Your response should reproduce every line of the entries that contains the word "argument".

- - -

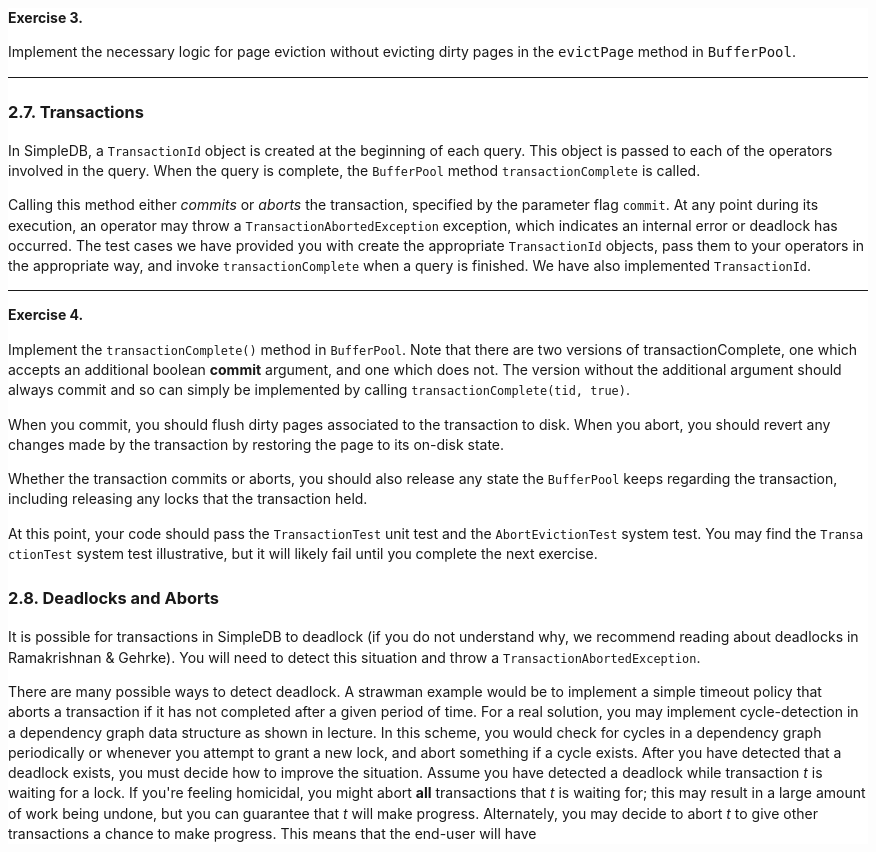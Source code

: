 
**Exercise 3.**

Implement the necessary logic for page eviction without evicting dirty pages
in the <tt>evictPage</tt> method in <tt>BufferPool</tt>.

---

### 2.7. Transactions

In SimpleDB, a `TransactionId` object is created at the
beginning of each query. This object is passed to each of the operators
involved in the query. When the query is complete, the
`BufferPool` method `transactionComplete` is called.

Calling this method either _commits_ or _aborts_ the
transaction, specified by the parameter flag `commit`. At any point
during its execution, an operator may throw a
`TransactionAbortedException` exception, which indicates an
internal error or deadlock has occurred. The test cases we have provided
you with create the appropriate `TransactionId` objects, pass
them to your operators in the appropriate way, and invoke
`transactionComplete` when a query is finished. We have also
implemented `TransactionId`.

---

**Exercise 4.**

Implement the `transactionComplete()` method in
`BufferPool`. Note that there are two versions of
transactionComplete, one which accepts an additional boolean **commit** argument,
and one which does not. The version without the additional argument should
always commit and so can simply be implemented by calling `transactionComplete(tid, true)`.

When you commit, you should flush dirty pages
associated to the transaction to disk. When you abort, you should revert
any changes made by the transaction by restoring the page to its on-disk
state.

Whether the transaction commits or aborts, you should also release any state the
`BufferPool` keeps regarding
the transaction, including releasing any locks that the transaction held.

At this point, your code should pass the `TransactionTest` unit test and the
`AbortEvictionTest` system test. You may find the `TransactionTest` system test
illustrative, but it will likely fail until you complete the next exercise.

### 2.8. Deadlocks and Aborts

It is possible for transactions in SimpleDB to deadlock (if you do not
understand why, we recommend reading about deadlocks in Ramakrishnan & Gehrke).
You will need to detect this situation and throw a
`TransactionAbortedException`.

There are many possible ways to detect deadlock. A strawman example would be to
implement a simple timeout policy that aborts a transaction if it has not
completed after a given period of time. For a real solution, you may implement
cycle-detection in a dependency graph data structure as shown in lecture. In this
scheme, you would check for cycles in a dependency graph periodically or whenever
you attempt to grant a new lock, and abort something if a cycle exists. After you have detected
that a deadlock exists, you must decide how to improve the situation. Assume you
have detected a deadlock while transaction _t_ is waiting for a lock. If you're
feeling homicidal, you might abort **all** transactions that _t_ is
waiting for; this may result in a large amount of work being undone, but
you can guarantee that _t_ will make progress.
Alternately, you may decide to abort _t_ to give other
transactions a chance to make progress. This means that the end-user will have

- - -

**WRITTEN ANSWER**
transactionComplete, one which accepts an additional boolean **commit** argument,
and one which does not. The version without the additional argument should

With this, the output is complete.